This month’s tip is one you probably won’t get to use often, but if you do, it will save you money (and make you feel
really clever). We’re all familiar with bilateral symmetry, in which the left and right halves of an object are mirror
images of one another. It’s easy to recognize, and we see it every day in living things and a variety of everyday objects
(See Figure 1). But while the two halves are “the same,” they are definitely not interchangeable, as anyone who’s tried to
put a shoe on the wrong foot can attest.
Rotational symmetry, on the other hand, may not be as obvious to the eye, but it involves halves (or thirds, quarters,
etc., depending on the degree of symmetry) that are identical. The face cards in a poker deck are a familiar example.
Rotate a king, queen, or jack 180° and the image is the same as the one you started with. Cut the card in two along any
line passing through the center of the card and you will end up with two identical pieces.

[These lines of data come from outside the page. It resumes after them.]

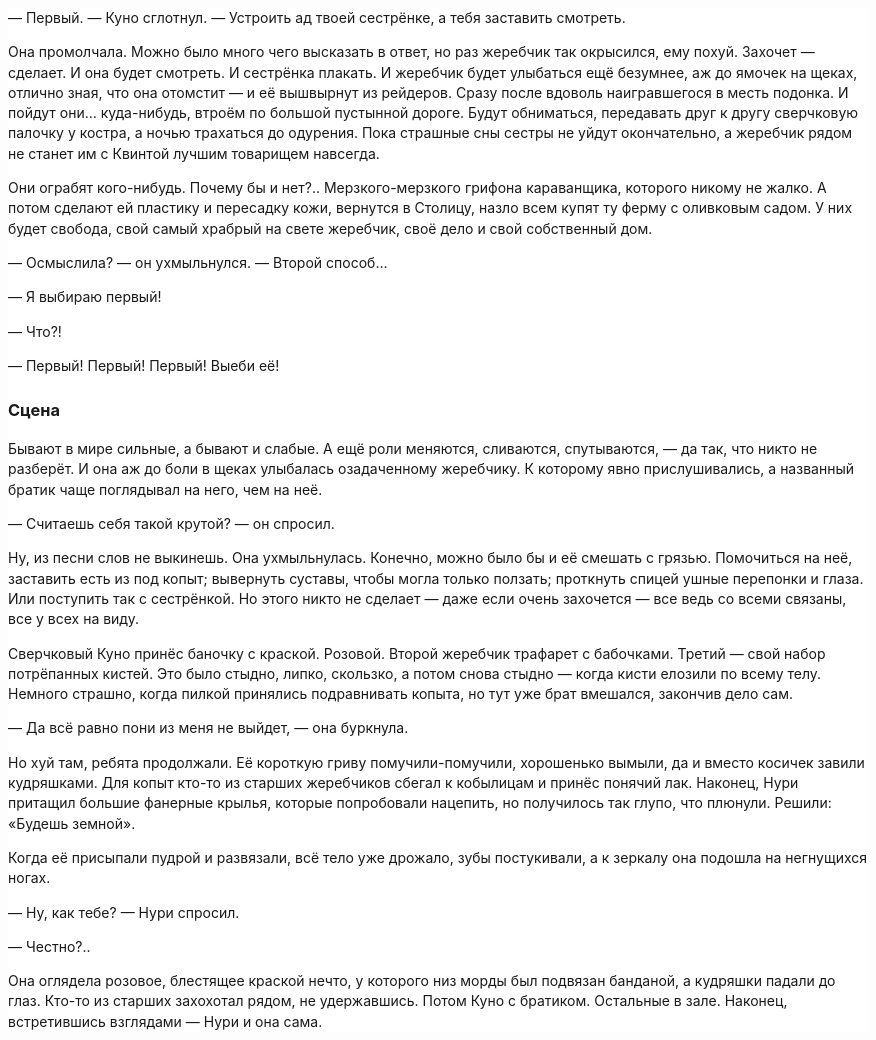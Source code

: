 — Первый. — Куно сглотнул. — Устроить ад твоей сестрёнке, а тебя заставить смотреть.

Она промолчала. Можно было много чего высказать в ответ, но раз жеребчик так окрысился, ему похуй. Захочет — сделает. И она будет смотреть. И сестрёнка плакать. И жеребчик будет улыбаться ещё безумнее, аж до ямочек на щеках, отлично зная, что она отомстит — и её вышвырнут из рейдеров. Сразу после вдоволь наигравшегося в месть подонка. И пойдут они… куда-нибудь, втроём по большой пустынной дороге. Будут обниматься, передавать друг к другу сверчковую палочку у костра, а ночью трахаться до одурения. Пока страшные сны сестры не уйдут окончательно, а жеребчик рядом не станет им с Квинтой лучшим товарищем навсегда.

Они ограбят кого-нибудь. Почему бы и нет?.. Мерзкого-мерзкого грифона караванщика, которого никому не жалко. А потом сделают ей пластику и пересадку кожи, вернутся в Столицу, назло всем купят ту ферму с оливковым садом. У них будет свобода, свой самый храбрый на свете жеребчик, своё дело и свой собственный дом.

— Осмыслила? — он ухмыльнулся. — Второй способ…

— Я выбираю первый!

— Что?!

— Первый! Первый! Первый! Выеби её!

### Сцена

Бывают в мире сильные, а бывают и слабые. А ещё роли меняются, сливаются, спутываются, — да так, что никто не разберёт. И она аж до боли в щеках улыбалась озадаченному жеребчику. К которому явно прислушивались, а названный братик чаще поглядывал на него, чем на неё.

— Считаешь себя такой крутой? — он спросил.

Ну, из песни слов не выкинешь. Она ухмыльнулась. Конечно, можно было бы и её смешать с грязью. Помочиться на неё, заставить есть из под копыт; вывернуть суставы, чтобы могла только ползать; проткнуть спицей ушные перепонки и глаза. Или поступить так с сестрёнкой. Но этого никто не сделает — даже если очень захочется — все ведь со всеми связаны, все у всех на виду.

Сверчковый Куно принёс баночку с краской. Розовой. Второй жеребчик трафарет с бабочками. Третий — свой набор потрёпанных кистей. Это было стыдно, липко, скользко, а потом снова стыдно — когда кисти елозили по всему телу. Немного страшно, когда пилкой принялись подравнивать копыта, но тут уже брат вмешался, закончив дело сам.

— Да всё равно пони из меня не выйдет, — она буркнула.

Но хуй там, ребята продолжали. Её короткую гриву помучили-помучили, хорошенько вымыли, да и вместо косичек завили кудряшками. Для копыт кто-то из старших жеребчиков сбегал к кобылицам и принёс понячий лак. Наконец, Нури притащил большие фанерные крылья, которые попробовали нацепить, но получилось так глупо, что плюнули. Решили: «Будешь земной».

Когда её присыпали пудрой и развязали, всё тело уже дрожало, зубы постукивали, а к зеркалу она подошла на негнущихся ногах.

— Ну, как тебе? — Нури спросил.

— Честно?..

Она оглядела розовое, блестящее краской нечто, у которого низ морды был подвязан банданой, а кудряшки падали до глаз. Кто-то из старших захохотал рядом, не удержавшись. Потом Куно с братиком. Остальные в зале. Наконец, встретившись взглядами — Нури и она сама.
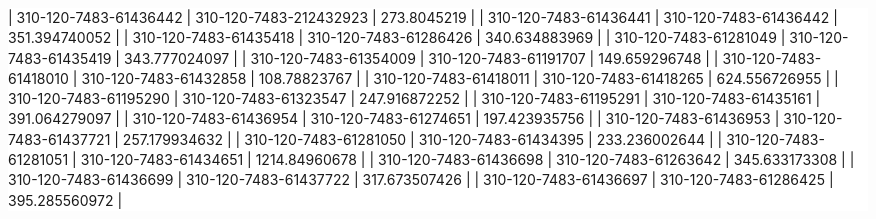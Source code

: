 | 310-120-7483-61436442 | 310-120-7483-212432923 | 273.8045219 |
| 310-120-7483-61436441 | 310-120-7483-61436442 | 351.394740052 |
| 310-120-7483-61435418 | 310-120-7483-61286426 | 340.634883969 |
| 310-120-7483-61281049 | 310-120-7483-61435419 | 343.777024097 |
| 310-120-7483-61354009 | 310-120-7483-61191707 | 149.659296748 |
| 310-120-7483-61418010 | 310-120-7483-61432858 | 108.78823767 |
| 310-120-7483-61418011 | 310-120-7483-61418265 | 624.556726955 |
| 310-120-7483-61195290 | 310-120-7483-61323547 | 247.916872252 |
| 310-120-7483-61195291 | 310-120-7483-61435161 | 391.064279097 |
| 310-120-7483-61436954 | 310-120-7483-61274651 | 197.423935756 |
| 310-120-7483-61436953 | 310-120-7483-61437721 | 257.179934632 |
| 310-120-7483-61281050 | 310-120-7483-61434395 | 233.236002644 |
| 310-120-7483-61281051 | 310-120-7483-61434651 | 1214.84960678 |
| 310-120-7483-61436698 | 310-120-7483-61263642 | 345.633173308 |
| 310-120-7483-61436699 | 310-120-7483-61437722 | 317.673507426 |
| 310-120-7483-61436697 | 310-120-7483-61286425 | 395.285560972 |
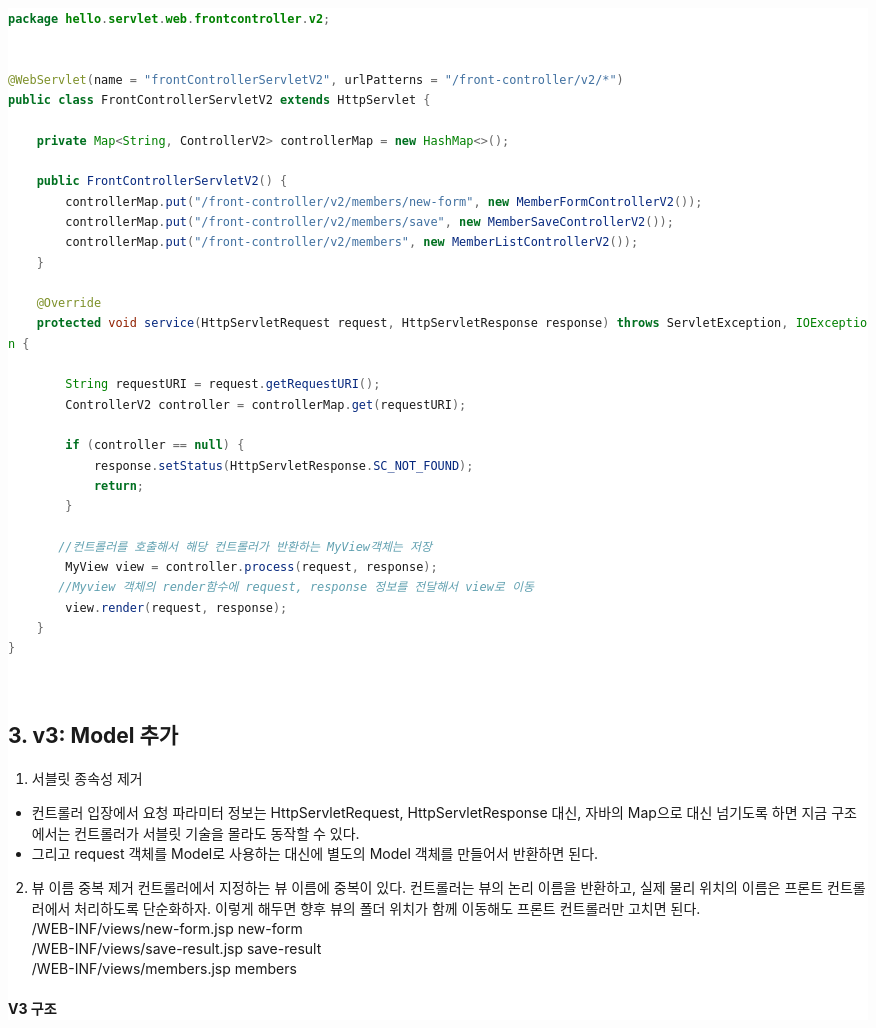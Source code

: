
 ```java
package hello.servlet.web.frontcontroller.v2;


@WebServlet(name = "frontControllerServletV2", urlPatterns = "/front-controller/v2/*")
public class FrontControllerServletV2 extends HttpServlet {

    private Map<String, ControllerV2> controllerMap = new HashMap<>();

    public FrontControllerServletV2() {
        controllerMap.put("/front-controller/v2/members/new-form", new MemberFormControllerV2());
        controllerMap.put("/front-controller/v2/members/save", new MemberSaveControllerV2());
        controllerMap.put("/front-controller/v2/members", new MemberListControllerV2());
    }

    @Override
    protected void service(HttpServletRequest request, HttpServletResponse response) throws ServletException, IOException {

        String requestURI = request.getRequestURI();
        ControllerV2 controller = controllerMap.get(requestURI);

        if (controller == null) {
            response.setStatus(HttpServletResponse.SC_NOT_FOUND);
            return;
        }

       //컨트롤러를 호출해서 해당 컨트롤러가 반환하는 MyView객체는 저장
        MyView view = controller.process(request, response);
       //Myview 객체의 render함수에 request, response 정보를 전달해서 view로 이동
        view.render(request, response);
    }
}
```

<br>

## 3. v3: Model 추가   

1. 서블릿 종속성 제거                               
* 컨트롤러 입장에서 요청 파라미터 정보는 HttpServletRequest, HttpServletResponse 대신, 자바의 Map으로 대신 넘기도록 하면 지금 구조에서는 컨트롤러가 서블릿 기술을 몰라도 동작할 수 있다. 
* 그리고 request 객체를 Model로 사용하는 대신에 별도의 Model 객체를 만들어서 반환하면 된다.

2. 뷰 이름 중복 제거
컨트롤러에서 지정하는 뷰 이름에 중복이 있다. 컨트롤러는 뷰의 논리 이름을 반환하고, 실제 물리 위치의 이름은 프론트 컨트롤러에서 처리하도록 단순화하자. 
이렇게 해두면 향후 뷰의 폴더 위치가 함께 이동해도 프론트 컨트롤러만 고치면 된다.                   
/WEB-INF/views/new-form.jsp new-form            
/WEB-INF/views/save-result.jsp save-result              
/WEB-INF/views/members.jsp members                           

#### V3 구조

What makes this significant for plastic moulding is the fact that parts for a rotationally symmetrical assembly can be
made from the same mould. If you are having parts made, that means less tooling to create the moulds and smaller parts
inventory to store and administer. But before you can take advantage of rotational symmetry, you must first recognize parts
with rotational symmetry potential and, second, maintain symmetry in your design.
Imagine a drinking glass. The glass has bilateral symmetry, which we don’t care about, but is also rotationally
symmetrical. Cut the glass in half vertically, rotate one half 180° and you have two identical pieces. If, however, you
add a handle to make a coffee mug, you’ve lost rotational symmetry and must make the two halves from different moulds. But
if you add a second handle, such as you might find on a sugar bowl, you have now resumed rotational symmetry and can again
make both halves of your design from a single mould.
Maintaining rotational symmetry also requires attention. For example, in joining pieces, you lose rotational symmetry
by equipping one piece of an assembly with pins that mate with holes in the other piece. However, if pins and holes are
evenly divided between the pieces such that pins in one mate with holes in the other, symmetry can be maintained. The
same is true of counterbores and bosses for screw-attachment, hooks, latches, and hinges.
The accompanying photograph shows one part of a two-piece box designed to mate with an identical copy of itself (See Figure 2). When
the parts are assembled, the hook at the upper left corner will engage the pin shown at upper right to form a hinge. The
vertical loop at the lower left edge will catch the tab shown at lower right to latch the halves together.
To design rotationally symmetrical mating parts, begin by creating a single part in your CAD system. Copy that part twice
into an assembly, and then try to mate the two parts. If your system has interference checking, it will let you know whether
your parts are mating correctly. Then, as your design progresses, keep checking the fit until you reach your final model.